A man was employed for four months as a teacher at a Kirklees school before it emerged he was not fully qualified and had lied about a previous conviction.

Christopher Lafferty, 26, applied for a position in the maths department at Park Road Junior and Infants School in Batley after seeing an advert and was interviewed from a shortlist.

Robert Galley prosecuting told Leeds Crown Court yesterday Lafferty impressed at the interview on May 20 last year and was offered a temporary contract.

As part of the application he had included a disclosure statement regarding criminal convictions which stated he had been fined by a judge in Derbyshire after he and a business partner were investigated by Revenue and Customs over a document that proved fraudulent.

Mr Galley said that was not the truth Lafferty had been given a suspended jail sentence in 2012 after an earlier offence of fraud where he gained employment at a home for persons with dementia in Hampshire.

On that occasion he falsely claimed to have obtained a degree in adult nursing from Huddersfield University in 2000 – a time when he was a schoolboy. In fact he had never attended that university.

Lafferty was already teaching at Batley when an officer at Kirklees Council making a Criminal Records Bureau check on his documents discovered something was wrong.

Inquiries then revealed that Lafferty was not a fully qualified teacher as he had claimed. He had completed teacher training but had not passed the final skills test which completed his qualification and had falsified that on his application.
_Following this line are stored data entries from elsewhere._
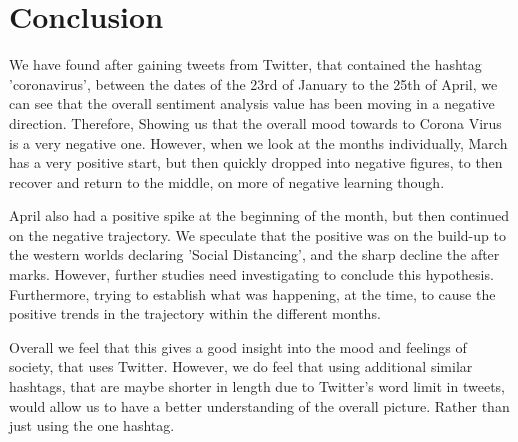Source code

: \documentclass[a4paper,10pt]{article}
\begin{document}
\section{Conclusion}
We have found after gaining tweets from Twitter, that contained the hashtag 'coronavirus', between the dates of the 23rd of January to the 25th of April, we can see that the overall sentiment analysis value has been moving in a negative direction. Therefore, Showing us that the overall mood towards to Corona Virus is a very negative one. However, when we look at the months individually, March has a very positive start, but then quickly dropped into negative figures, to then recover and return to the middle, on more of negative learning though.

April also had a positive spike at the beginning of the month, but then continued on the negative trajectory. We speculate that the positive was on the build-up to the western worlds declaring 'Social Distancing', and the sharp decline the after marks. However, further studies need investigating to conclude this hypothesis. Furthermore, trying to establish what was happening, at the time, to cause the positive trends in the trajectory within the different months.

Overall we feel that this gives a good insight into the mood and feelings of society, that uses Twitter. However, we do feel that using additional similar hashtags, that are maybe shorter in length due to Twitter's word limit in tweets, would allow us to have a better understanding of the overall picture. Rather than just using the one hashtag.


\newpage
%	

	
\end{document}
By then he had been paid £6,900 net in his teaching position.

Angus MacDonald representing Lafferty said the offences were indicative of his vulnerability. “He clearly wants to impress and be liked and he tells outrageous lies in order to do so.”

He said that Lafferty was lacking in self worth but had done a good job as a teacher and other staff had not been concerned about his abilities before his actions came to light. He had also helped to raise £20,000 for Yorkshire Air Ambulance.

He had now been offered a job as a classical musician on a cruise liner but if given the opportunity to do punishment in the community that would have to put on hold.

Lafferty of Haigh Park Walk, Pontefract admitted fraud and was given 18 months in prison suspended for two years with 200 hours unpaid work and a 15 day activity requirement.

He was sentenced to six weeks in prison from the previously suspended sentence but Recorder Dean Kershaw said he had already served that while on remand so would be immediately released.

He said Lafferty had told a “web of lies” but teachers at the school thought he was doing a good job and he accepted he was just trying to rebuild his life.